I remember being put in the same situation at my friend’s house. My friend was arguing with her older sister about something I’ve long forgotten. We took refuge in her bedroom while my friend continued to complain about her sister. I just listened and nodded, because I could relate to her situation.
After it seemed safe to come out, we decided to make Rice Krispie treats so we went into the kitchen where we encountered her sister again. She picked up the disagreement they had been having before, and when my friend reached to get something in the cupboard, the sister looked at me and made a face behind my friend’s back, looking for a reaction or smile that indicated I agreed with her. I kept my face as cool as stone. The older sister, not getting the validation and feedback she was hoping for, made one more comment and then left us alone.
I felt bad for acting what I considered to be unfriendly toward the older sister, but my loyalty was with my friend. A friend who would, as it turned out, seek the approval of my older sister by joining in the laughter at the dinner table before our movie.

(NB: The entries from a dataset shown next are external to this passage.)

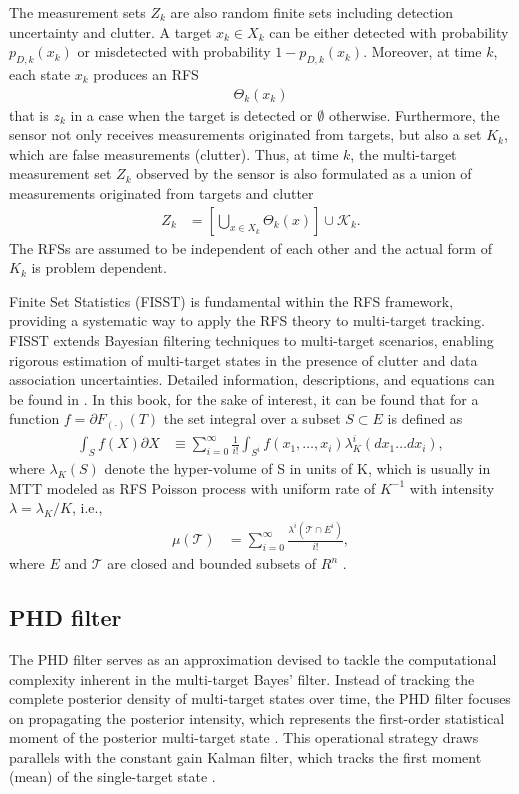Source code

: The measurement sets $Z_k$ are also random finite sets including detection uncertainty and clutter. A target $x_k \in X_k$ can be either detected with probability $p_{D,k}(x_k)$ or misdetected with probability $1-p_{D,k}(x_k)$. Moreover, at time $k$, each state $x_k$ produces an RFS
\begin{align}
    \Theta_k(x_k)
\end{align}
that is ${z_k}$ in a case when the target is detected or $\emptyset$ otherwise. Furthermore, the sensor not only
receives measurements originated from targets, but also a set $K_k$, which are false measurements (clutter). Thus, at
time $k$, the multi-target measurement set $Z_k$ observed by the sensor is also formulated as a union of measurements
originated from targets and clutter
\begin{align}
    Z_k &= \left[ \bigcup_{x \in X_k} \Theta_k(x) \right] \cup \mathcal{K}_k. \label{eq:rfs_measurement_union}
\end{align}
The RFSs are assumed to be independent of each other and the actual form of $K_k$ is problem dependent.


Finite Set Statistics (FISST) is fundamental within the RFS framework, providing a systematic way to apply the RFS theory
to multi-target tracking. FISST extends Bayesian filtering techniques to multi-target scenarios, enabling rigorous
estimation of multi-target states in the presence of clutter and data association uncertainties. Detailed information, descriptions, and equations can be found in \cite{FISSTgoodman1997}. In this book, for the sake of interest, it can be found that for a function $f=\partial F_{(\cdot)}(T)$ the set integral over a subset $S \subset E$ is
defined as
\begin{align}
    \int_{S}f(X)\partial X &\equiv \sum_{i=0}^{\infty} \frac{1}{i!}\int_{S^i} f({x_1,\dots,x_i})\lambda_K^i(dx_1\dots dx_i),
\end{align}
where $\lambda_K(S)$ denote the hyper-volume of S in units of K, which is usually in MTT modeled as RFS Poisson process with uniform rate of $K^{-1}$ with intensity $\lambda = \lambda_K/K$, i.e.,
\begin{align}
    \mu(\mathcal{T}) &= \sum_{i=0}^{\infty} \frac{\lambda^i(\mathcal{T} \cap E^i)}{i!},
\end{align}
where $E$ and $\mathcal{T}$ are closed and bounded subsets of $R^n$ \cite{VoRFS2003}.

        \subsection{PHD filter}
\label{sec:phdfilter}
The PHD filter serves as an approximation devised to tackle the computational complexity inherent in the multi-target Bayes' filter. Instead of tracking the complete posterior density of multi-target states over time, the PHD filter focuses on propagating the posterior intensity, which represents the first-order statistical moment of the posterior multi-target state \cite{mahler}. This operational strategy draws parallels with the constant gain Kalman filter, which tracks the first moment (mean) of the single-target state \cite{VoMaPHD2006}.

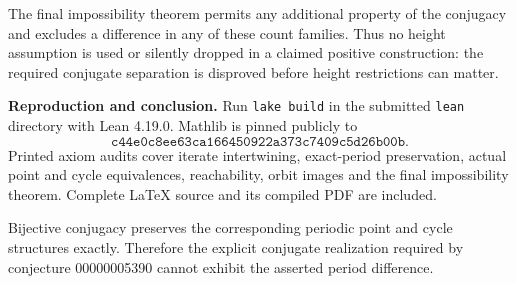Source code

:\documentclass[11pt]{article}
\begin{document}
The final impossibility theorem permits any additional property of the conjugacy and excludes a difference in any of these count families. Thus no height assumption is used or silently dropped in a claimed positive construction: the required conjugate separation is disproved before height restrictions can matter.

\medskip
\noindent\textbf{Reproduction and conclusion.}
Run \texttt{lake build} in the submitted \texttt{lean} directory with Lean 4.19.0. Mathlib is pinned publicly to
\[
 \texttt{c44e0c8ee63ca166450922a373c7409c5d26b00b}.
\]
Printed axiom audits cover iterate intertwining, exact-period preservation, actual point and cycle equivalences, reachability, orbit images and the final impossibility theorem. Complete LaTeX source and its compiled PDF are included.

Bijective conjugacy preserves the corresponding periodic point and cycle structures exactly. Therefore the explicit conjugate realization required by conjecture 00000005390 cannot exhibit the asserted period difference.
\end{document}
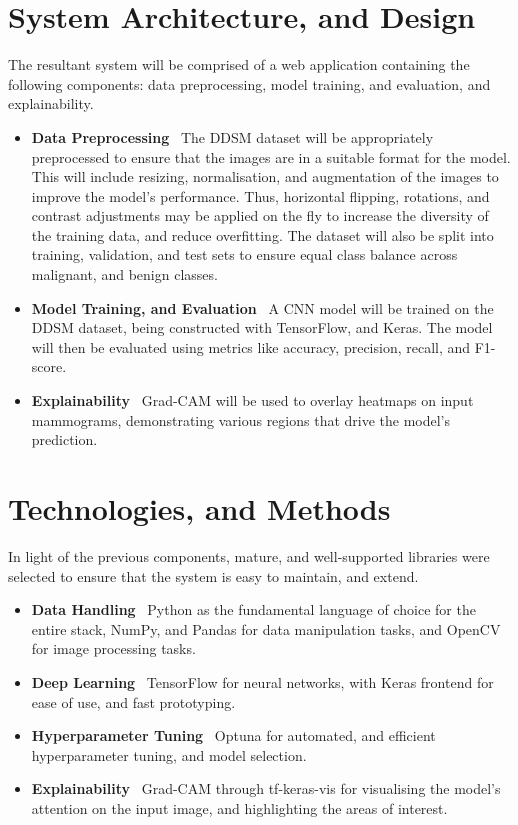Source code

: \documentclass[../main]{subfiles}
\begin{document}
\section{System Architecture, and Design}
The resultant system will be comprised of a web application containing the following components: data preprocessing, model training, and evaluation, and explainability.

\begin{itemize}
	\item \textbf{Data Preprocessing} \textemdash\ The DDSM dataset will be appropriately preprocessed to ensure that the images are in a suitable format for the model. This will include resizing, normalisation, and augmentation of the images to improve the model's performance. Thus, horizontal flipping, rotations, and contrast adjustments may be applied on the fly to increase the diversity of the training data, and reduce overfitting. The dataset will also be split into training, validation, and test sets to ensure equal class balance across malignant, and benign classes.
	\item \textbf{Model Training, and Evaluation} \textemdash\ A CNN model will be trained on the DDSM dataset, being constructed with TensorFlow, and Keras. The model will then be evaluated using metrics like accuracy, precision, recall, and F1-score.
	\item \textbf{Explainability} \textemdash\ Grad-CAM will be used to overlay heatmaps on input mammograms, demonstrating various regions that drive the model's prediction.
\end{itemize}

\section{Technologies, and Methods}
In light of the previous components, mature, and well-supported libraries were selected to ensure that the system is easy to maintain, and extend.

\begin{itemize}
	\item \textbf{Data Handling} \textemdash\ Python as the fundamental language of choice for the entire stack, NumPy, and Pandas for data manipulation tasks, and OpenCV for image processing tasks.
	\item \textbf{Deep Learning} \textemdash\ TensorFlow for neural networks, with Keras frontend for ease of use, and fast prototyping.
	\item \textbf{Hyperparameter Tuning} \textemdash\ Optuna for automated, and efficient hyperparameter tuning, and model selection.
	\item \textbf{Explainability} \textemdash\ Grad-CAM through tf-keras-vis for visualising the model's attention on the input image, and highlighting the areas of interest.
\end{itemize}
\end{document}
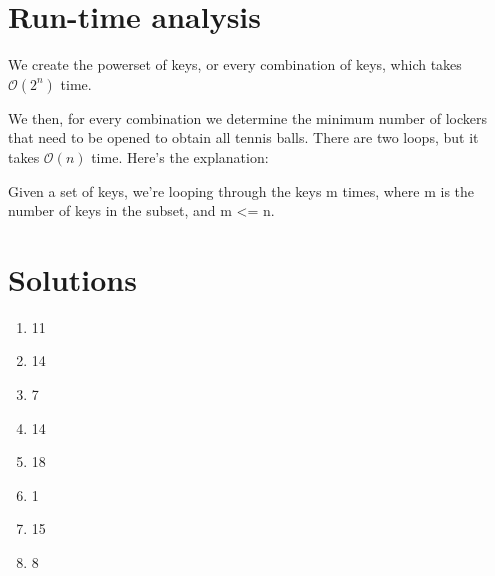 \documentclass{article}
\begin{document}
\section*{Run-time analysis}
We create the powerset of keys, or every combination of keys, which takes
$\mathcal{O}(2^n)$ time.

We then, for every combination we determine the minimum number of lockers
that need to be opened to obtain all tennis balls. There are two loops, but
it takes $\mathcal{O}(n)$ time. Here's the explanation:

Given a set of keys, we're looping through the keys m times, where m is the
number of keys in the subset, and m <= n. 

\section*{Solutions}
\begin{enumerate}
\setlength{\itemsep}{1pt}
\item 11
\item 14
\item 7
\item 14
\item 18
\item 1
\item 15
\item 8
\end{enumerate}
\end{document}
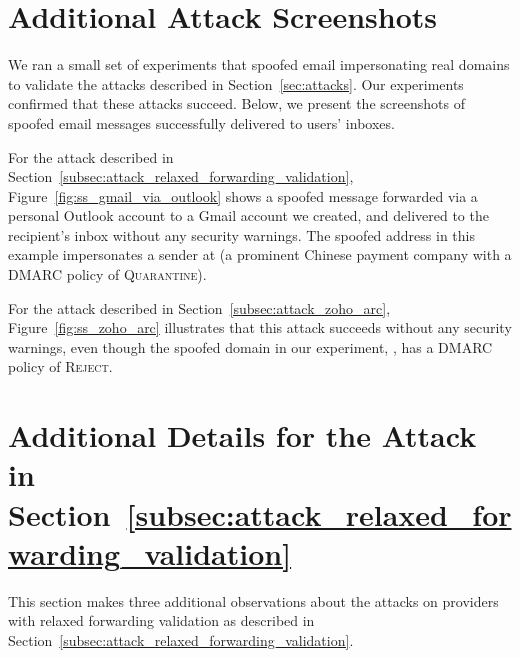 

\section{Additional Attack Screenshots}
We ran a small set of experiments that spoofed email impersonating real domains to validate the attacks described in Section~\ref{sec:attacks}.
Our experiments confirmed that these attacks succeed.
Below, we present the screenshots of spoofed email messages successfully delivered to users' inboxes.

For the attack described in Section~\ref{subsec:attack_relaxed_forwarding_validation}, Figure~\ref{fig:ss_gmail_via_outlook} shows a spoofed message forwarded via a personal Outlook account to a Gmail account we created, and delivered to the recipient's inbox without any security warnings.
The spoofed address in this example impersonates a sender at  (a prominent Chinese payment company with a DMARC policy of \textsc{Quarantine}).

For the attack described in Section~\ref{subsec:attack_zoho_arc}, Figure~\ref{fig:ss_zoho_arc} illustrates that this attack succeeds
without any security warnings, even though the spoofed domain in our
experiment, , has a DMARC policy of \textsc{Reject}.


\section{Additional Details for the Attack in Section~\ref{subsec:attack_relaxed_forwarding_validation}}
\label{sec:append_change_behavior_details}
This section makes three additional observations about the attacks on
providers with relaxed forwarding validation as described in
Section~\ref{subsec:attack_relaxed_forwarding_validation}.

It’s a hard lesson to teach your kids, to show your friends loyalty and kindness even if you aren’t assured of theirs in return. You don’t want to raise a bully, or even someone who is a silent bystander, but neither do you want a doormat. When I was young I thought that if I gave someone my loyalty, I would get it in return. If I trusted someone and told them my secrets, I thought they would be honest and confide in me as well. I thought that if I gave love I would get love back in equal measures. But the world almost never works that way. Even as adults, we still must risk getting hurt in order to make a connection with people. Sometimes we succeed, and sometimes we find ourselves the only kid at the table without pee on our hands.